Evidence Of The Higher Education Bubble

Here’s how I see the higher education system currently.

  • Tuitions have skyrocketed the last 30 years.
  • Student loan debt has also skyrocketed to almost a trillion dollars.
  • Jobs have been much harder to come by the last 5 years.
  • Many universities have used the incoming tuition money to creating new facilities which increase overhead.
  • They have also drastically increased the amount administrators. In fact in the University of California system now there are now more administrators than teachers.
  • States have reduced subsidies recently.
  • A lack of jobs for new graduates has made each freshman class more sensitive to ROI.
  • This is causing some to postpone college or to stay closer to home in a community college.
  • This causes market forces to discourage further tuition costs.
  • Lower state subsidies plus lower enrollments plus high fixed costs means many colleges have very little financial margin.

If I am right we should be seeing a) students being much more price sensitive and b) staff being laid off.

Exhibit A. (H/T American Interest)

More bad news for colleges: The number of students choosing not to attend their first-choice school for financial reasons has hit an all-time high. An annual UCLA report found that more students than ever before consider price and availability of financial aid “very important” when making decisions.

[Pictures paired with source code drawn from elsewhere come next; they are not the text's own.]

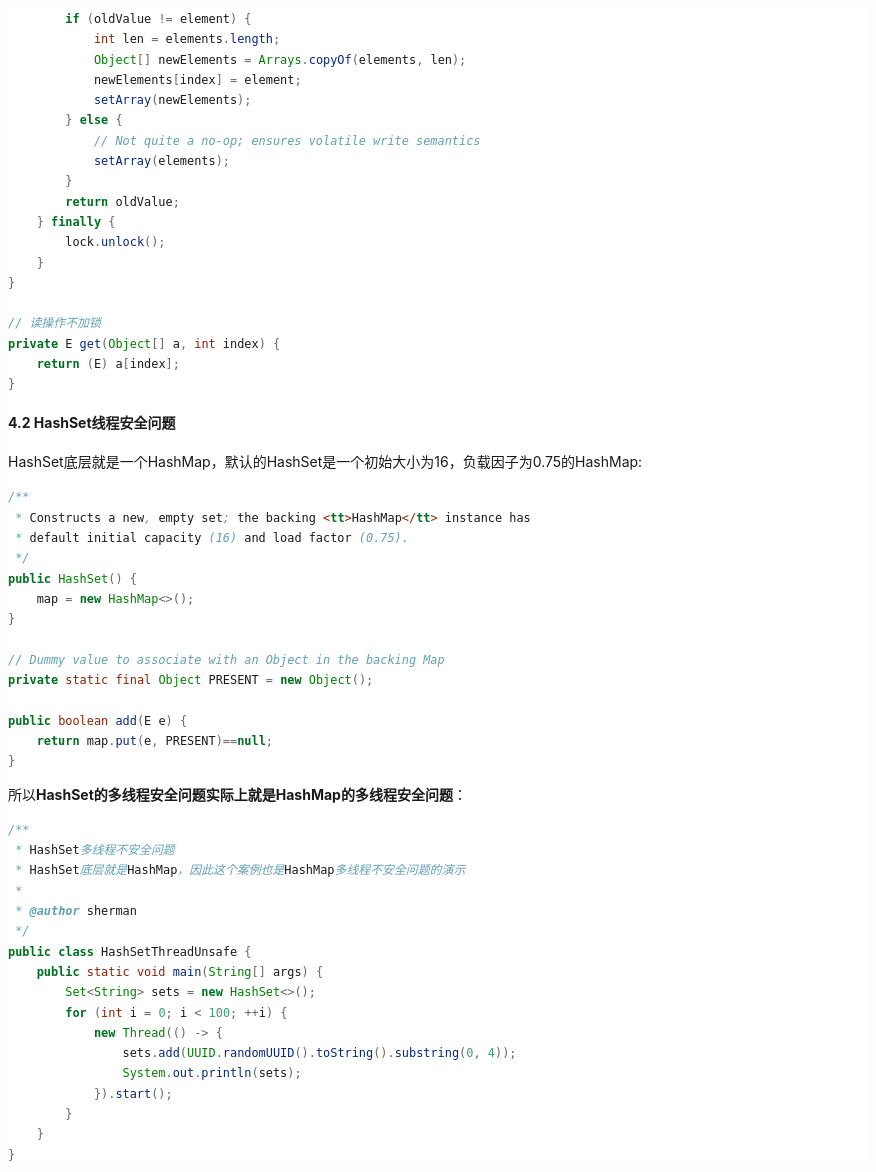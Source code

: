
 ```java
        if (oldValue != element) {
            int len = elements.length;
            Object[] newElements = Arrays.copyOf(elements, len);
            newElements[index] = element;
            setArray(newElements);
        } else {
            // Not quite a no-op; ensures volatile write semantics
            setArray(elements);
        }
        return oldValue;
    } finally {
        lock.unlock();
    }
}

// 读操作不加锁
private E get(Object[] a, int index) {
    return (E) a[index];
}
```

#### 4.2 HashSet线程安全问题

HashSet底层就是一个HashMap，默认的HashSet是一个初始大小为16，负载因子为0.75的HashMap:
```java
/**
 * Constructs a new, empty set; the backing <tt>HashMap</tt> instance has
 * default initial capacity (16) and load factor (0.75).
 */
public HashSet() {
    map = new HashMap<>();
}

// Dummy value to associate with an Object in the backing Map
private static final Object PRESENT = new Object();

public boolean add(E e) {
    return map.put(e, PRESENT)==null;
}
```

所以**HashSet的多线程安全问题实际上就是HashMap的多线程安全问题**：
```java
/**
 * HashSet多线程不安全问题
 * HashSet底层就是HashMap，因此这个案例也是HashMap多线程不安全问题的演示
 *
 * @author sherman
 */
public class HashSetThreadUnsafe {
    public static void main(String[] args) {
        Set<String> sets = new HashSet<>();
        for (int i = 0; i < 100; ++i) {
            new Thread(() -> {
                sets.add(UUID.randomUUID().toString().substring(0, 4));
                System.out.println(sets);
            }).start();
        }
    }
}
```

Exhibit B. (H/T Inside Higher Ed)

Laying off faculty should be the last course of action for struggling institutions, and professors should play a role in determining whether those layoffs are necessary — and, if so, how those layoffs happen, according to recommended and common shared governance practices. But faculty members at two institutions that have terminated otherwise well-performing professors in recent weeks say they’re still in the dark as to how those decisions were made, and whether they were really necessary.

According to the article, one of the professors laid off had 20 years of experience and apparently did a good job. So why did he get laid off? As a guess, I would think it was because he was expensive. They can get rid of the higher paid staff and replace them with associate professor or adjunct. If you don’t care about the actual instructional content then this makes perfect financial sense. Of course, I don’t know for sure, that’s just a guess.

We’ll have to see if more of this happens.




  1. Excellent observations.

    At the last university I attended, the phrase “retrenchment” had even the long-standing tenured faculty in a tizzy.

    You are spot on to pinpoint financial matters as at the heart of American Higher Ed’s inevitable contraction.